Discussion in 'Sports and News' started by MisterCreosote, Jun 10, 2011.

  1. MisterCreosote

    MisterCreosote Well-Known Member

    The research, done by something called the Employee Benefit Research Institute, indicates that the only way a lot of folks will be able to afford retirement is by working into their 80s:


    I'm not even close to retirement, but I figured as much. I don't think I'll ever see my Social Security money again, and no way will my 401(k) be large enough to sustain me from 65 on, unless I shed my mortal coil at 66.
  2. Starman

    Starman Well-Known Member

    Here's my retirement plan:

  3. LongTimeListener

    LongTimeListener Well-Known Member

    The retirement age of 65 was instituted in Germany in the late 1800s when life expectancies were shorter. Today, a person in the United States who makes it to age 65 can expect to live, on average, 18 more years according to the link below. (This life span has increased four years since 1960 alone.) So, much like the Social Security age of 62, the retirement age of 65 is an anachronism that does not reflect today's reality.

  4. Michael_ Gee

    Michael_ Gee Well-Known Member

    The only way to save enough money for retirement if you do not make $200,000 a year on average from age 25-65 is to never get married or have children. Add the fact that so many people had their principal investment, their home, become a disaster, and the flat performance of many financial assets from 2000-2011 and there you have it.
    Because we Americans believe in rugged individualism for everybody but ourselves, "work till you die" is an inevitable U.S. social policy of the future.
  5. Starman

    Starman Well-Known Member

    Well, that was the way it was up until the 1930s, when Amurrica was great.
  6. poindexter

    poindexter Well-Known Member

    If you are a state worker or work at Goldman Sachs, you'll be fine.
  7. Freelance Hack

    Freelance Hack Active Member

    I'm sorry, this is news?

    I catch a lot of flack from my Democratic brothers and sisters who chide me whenever I say our generation's age to receive Medicare/Social Security should me 70.

    If we're living longer, that means we should work longer. I don't think there's anything wrong with that.
  8. Bob Cook

    Bob Cook Active Member

    That sounds great in theory, except that employers, especially large ones, have this tendency to toss aside anyone over age 50 in a buyout. I understand the fiscal reasoning for pushing SS/Medicare to 70, but you're going to have a large pile of people struggling, financially, to make it there, not necessarily through any fault of their own.
  9. BitterYoungMatador2

    BitterYoungMatador2 Well-Known Member

    Can't wait to work until I drop dead like my great-grandparents did before me.

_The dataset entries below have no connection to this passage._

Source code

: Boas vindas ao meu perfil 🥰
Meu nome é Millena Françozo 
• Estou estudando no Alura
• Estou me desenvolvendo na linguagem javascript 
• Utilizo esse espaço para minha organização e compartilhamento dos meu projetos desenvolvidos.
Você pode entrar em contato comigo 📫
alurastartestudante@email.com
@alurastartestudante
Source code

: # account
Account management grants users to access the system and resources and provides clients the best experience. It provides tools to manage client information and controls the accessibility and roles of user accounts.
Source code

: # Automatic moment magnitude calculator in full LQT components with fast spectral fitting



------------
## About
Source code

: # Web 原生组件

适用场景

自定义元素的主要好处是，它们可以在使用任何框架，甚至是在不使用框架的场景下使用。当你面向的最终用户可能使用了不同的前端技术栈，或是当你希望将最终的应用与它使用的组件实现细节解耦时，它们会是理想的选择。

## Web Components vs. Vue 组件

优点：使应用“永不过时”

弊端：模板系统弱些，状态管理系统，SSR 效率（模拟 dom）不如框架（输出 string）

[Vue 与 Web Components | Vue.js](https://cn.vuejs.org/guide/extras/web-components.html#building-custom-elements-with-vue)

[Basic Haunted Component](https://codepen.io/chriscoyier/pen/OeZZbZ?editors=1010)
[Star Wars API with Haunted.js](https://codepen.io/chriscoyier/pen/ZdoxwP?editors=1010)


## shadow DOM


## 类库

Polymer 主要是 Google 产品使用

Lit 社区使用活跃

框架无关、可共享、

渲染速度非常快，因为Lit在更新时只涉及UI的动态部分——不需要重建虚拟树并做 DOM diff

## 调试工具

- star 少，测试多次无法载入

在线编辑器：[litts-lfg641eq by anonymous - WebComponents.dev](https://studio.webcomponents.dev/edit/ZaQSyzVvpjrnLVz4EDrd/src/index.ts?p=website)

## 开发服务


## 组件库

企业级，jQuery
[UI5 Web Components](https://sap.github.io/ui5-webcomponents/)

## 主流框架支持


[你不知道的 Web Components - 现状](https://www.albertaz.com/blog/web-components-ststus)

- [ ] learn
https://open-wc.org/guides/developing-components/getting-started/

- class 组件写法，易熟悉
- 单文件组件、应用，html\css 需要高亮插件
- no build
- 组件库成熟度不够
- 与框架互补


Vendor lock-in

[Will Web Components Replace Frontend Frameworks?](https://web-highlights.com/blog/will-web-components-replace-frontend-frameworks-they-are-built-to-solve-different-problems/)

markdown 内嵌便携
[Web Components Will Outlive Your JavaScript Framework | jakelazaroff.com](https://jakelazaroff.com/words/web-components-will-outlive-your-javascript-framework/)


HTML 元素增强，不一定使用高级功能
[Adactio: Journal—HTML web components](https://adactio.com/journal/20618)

    Where's Lee Greenwood when I need him? Probably getting another divorce.
  10. JonnyD

    JonnyD Member

    Saving money is hard. I give up.
  11. bumpy mcgee

    bumpy mcgee Well-Known Member

    If I die covering a girls track meet, I'm going to be really pissed.
  12. Mark2010

    Mark2010 Active Member

    I honestly don't see how anyone in the media business does it. Hell, it's hard enough making ends meet month to month. An illness, major car repair, job loss and you're screwed.